**How to complete this task**
Only the lines from the first line of the entries through the line with "Markdown cheat cheet: [Hulp" belong in the answer, each restated word for word and without pictures.

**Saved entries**
☆ ☆ ☆ ☆ ☆

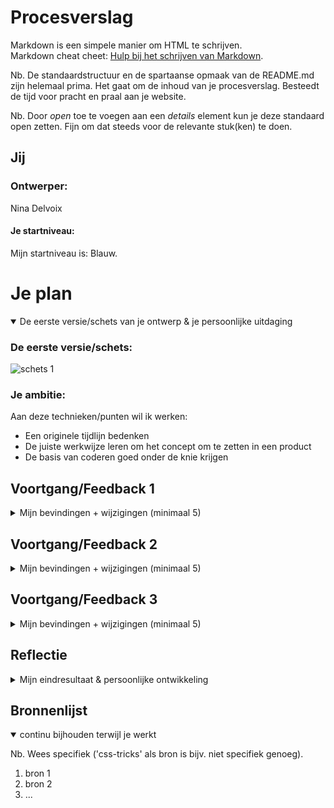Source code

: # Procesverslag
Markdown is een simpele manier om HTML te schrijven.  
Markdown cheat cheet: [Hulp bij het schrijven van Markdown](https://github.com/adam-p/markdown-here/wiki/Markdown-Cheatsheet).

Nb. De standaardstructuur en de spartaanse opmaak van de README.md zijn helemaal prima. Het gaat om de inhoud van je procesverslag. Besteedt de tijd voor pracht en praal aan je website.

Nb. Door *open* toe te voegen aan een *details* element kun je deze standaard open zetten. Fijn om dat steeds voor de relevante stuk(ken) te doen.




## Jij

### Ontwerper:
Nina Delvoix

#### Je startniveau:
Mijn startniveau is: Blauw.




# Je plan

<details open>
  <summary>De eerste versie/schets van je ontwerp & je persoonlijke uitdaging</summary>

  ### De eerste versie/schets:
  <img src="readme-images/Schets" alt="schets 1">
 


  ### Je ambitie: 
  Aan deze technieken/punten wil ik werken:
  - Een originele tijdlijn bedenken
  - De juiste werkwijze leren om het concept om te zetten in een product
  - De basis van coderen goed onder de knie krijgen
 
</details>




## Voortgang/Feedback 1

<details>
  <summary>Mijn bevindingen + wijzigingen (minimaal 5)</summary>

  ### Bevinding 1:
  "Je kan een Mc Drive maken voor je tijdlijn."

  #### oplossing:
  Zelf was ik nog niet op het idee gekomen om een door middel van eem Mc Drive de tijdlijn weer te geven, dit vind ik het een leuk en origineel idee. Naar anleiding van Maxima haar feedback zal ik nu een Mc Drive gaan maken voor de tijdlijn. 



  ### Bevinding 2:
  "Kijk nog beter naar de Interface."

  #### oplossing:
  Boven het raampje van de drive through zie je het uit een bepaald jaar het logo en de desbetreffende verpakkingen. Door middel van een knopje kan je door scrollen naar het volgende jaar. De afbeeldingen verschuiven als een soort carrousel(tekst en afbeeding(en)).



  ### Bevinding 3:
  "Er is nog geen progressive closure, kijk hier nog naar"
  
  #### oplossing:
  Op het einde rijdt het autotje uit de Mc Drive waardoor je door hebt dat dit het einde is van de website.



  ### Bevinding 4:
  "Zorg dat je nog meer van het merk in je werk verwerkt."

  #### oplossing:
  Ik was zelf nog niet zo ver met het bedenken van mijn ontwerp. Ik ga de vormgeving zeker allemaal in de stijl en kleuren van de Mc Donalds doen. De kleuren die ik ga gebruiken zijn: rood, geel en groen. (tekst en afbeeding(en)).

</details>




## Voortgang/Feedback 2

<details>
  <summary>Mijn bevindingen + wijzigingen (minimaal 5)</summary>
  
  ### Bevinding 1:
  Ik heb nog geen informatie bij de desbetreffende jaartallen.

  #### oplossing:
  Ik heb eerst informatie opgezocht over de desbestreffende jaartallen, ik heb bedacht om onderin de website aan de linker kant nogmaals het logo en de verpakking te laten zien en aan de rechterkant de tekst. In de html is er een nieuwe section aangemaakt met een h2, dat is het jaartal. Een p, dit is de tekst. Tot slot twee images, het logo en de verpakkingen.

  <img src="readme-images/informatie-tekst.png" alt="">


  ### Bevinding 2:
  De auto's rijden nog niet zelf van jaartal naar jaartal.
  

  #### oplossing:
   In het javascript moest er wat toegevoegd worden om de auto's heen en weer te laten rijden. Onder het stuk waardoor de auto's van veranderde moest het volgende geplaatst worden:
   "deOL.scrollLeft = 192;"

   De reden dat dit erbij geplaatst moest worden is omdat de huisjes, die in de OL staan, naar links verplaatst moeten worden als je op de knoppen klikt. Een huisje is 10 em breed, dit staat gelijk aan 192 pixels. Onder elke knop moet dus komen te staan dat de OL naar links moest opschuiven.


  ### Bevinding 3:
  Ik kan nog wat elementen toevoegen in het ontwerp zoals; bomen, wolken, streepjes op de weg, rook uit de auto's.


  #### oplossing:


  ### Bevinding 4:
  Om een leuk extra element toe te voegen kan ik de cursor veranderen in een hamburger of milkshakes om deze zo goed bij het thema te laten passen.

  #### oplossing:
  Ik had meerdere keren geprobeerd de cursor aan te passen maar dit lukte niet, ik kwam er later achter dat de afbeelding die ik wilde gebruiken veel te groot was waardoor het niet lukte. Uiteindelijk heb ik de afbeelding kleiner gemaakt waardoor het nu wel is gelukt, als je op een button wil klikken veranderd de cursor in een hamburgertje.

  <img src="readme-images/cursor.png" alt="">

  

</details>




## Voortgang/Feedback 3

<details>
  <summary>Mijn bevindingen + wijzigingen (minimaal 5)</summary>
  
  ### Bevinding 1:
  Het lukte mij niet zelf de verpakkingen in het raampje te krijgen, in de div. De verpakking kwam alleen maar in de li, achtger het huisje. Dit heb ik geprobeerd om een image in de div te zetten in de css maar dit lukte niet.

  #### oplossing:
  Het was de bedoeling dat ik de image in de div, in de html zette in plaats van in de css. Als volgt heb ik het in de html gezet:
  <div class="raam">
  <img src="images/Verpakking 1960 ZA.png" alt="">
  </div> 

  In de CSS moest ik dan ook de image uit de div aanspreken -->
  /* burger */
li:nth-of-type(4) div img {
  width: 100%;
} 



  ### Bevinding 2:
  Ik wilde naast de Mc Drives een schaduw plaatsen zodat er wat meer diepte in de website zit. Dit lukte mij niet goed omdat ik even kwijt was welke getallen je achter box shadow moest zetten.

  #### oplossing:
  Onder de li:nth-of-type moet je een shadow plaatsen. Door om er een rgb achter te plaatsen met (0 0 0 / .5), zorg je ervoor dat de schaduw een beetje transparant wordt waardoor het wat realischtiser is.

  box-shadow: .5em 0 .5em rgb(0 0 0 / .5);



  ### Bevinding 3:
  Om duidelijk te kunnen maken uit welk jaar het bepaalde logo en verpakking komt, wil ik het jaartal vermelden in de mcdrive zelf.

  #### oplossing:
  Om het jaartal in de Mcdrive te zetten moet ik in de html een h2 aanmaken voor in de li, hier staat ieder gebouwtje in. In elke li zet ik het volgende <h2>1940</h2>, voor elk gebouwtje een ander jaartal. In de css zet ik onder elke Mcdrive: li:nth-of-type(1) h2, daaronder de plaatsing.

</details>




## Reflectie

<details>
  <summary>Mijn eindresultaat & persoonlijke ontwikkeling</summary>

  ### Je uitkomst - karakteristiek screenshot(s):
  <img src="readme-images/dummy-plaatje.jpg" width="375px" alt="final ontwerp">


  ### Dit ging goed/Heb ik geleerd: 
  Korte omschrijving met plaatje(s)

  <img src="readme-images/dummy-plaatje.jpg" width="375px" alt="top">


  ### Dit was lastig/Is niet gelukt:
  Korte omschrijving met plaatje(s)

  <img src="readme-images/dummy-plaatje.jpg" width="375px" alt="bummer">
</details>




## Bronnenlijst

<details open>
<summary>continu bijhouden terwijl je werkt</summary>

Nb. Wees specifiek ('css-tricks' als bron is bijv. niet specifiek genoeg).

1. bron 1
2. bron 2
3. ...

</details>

☆ ☆ ☆ ☆ ☆

**Output of the task**
Source code

: # Procesverslag
Markdown is een simpele manier om HTML te schrijven.  
Markdown cheat cheet: [Hulp bij het schrijven van Markdown](https://github.com/adam-p/markdown-here/wiki/Markdown-Cheatsheet).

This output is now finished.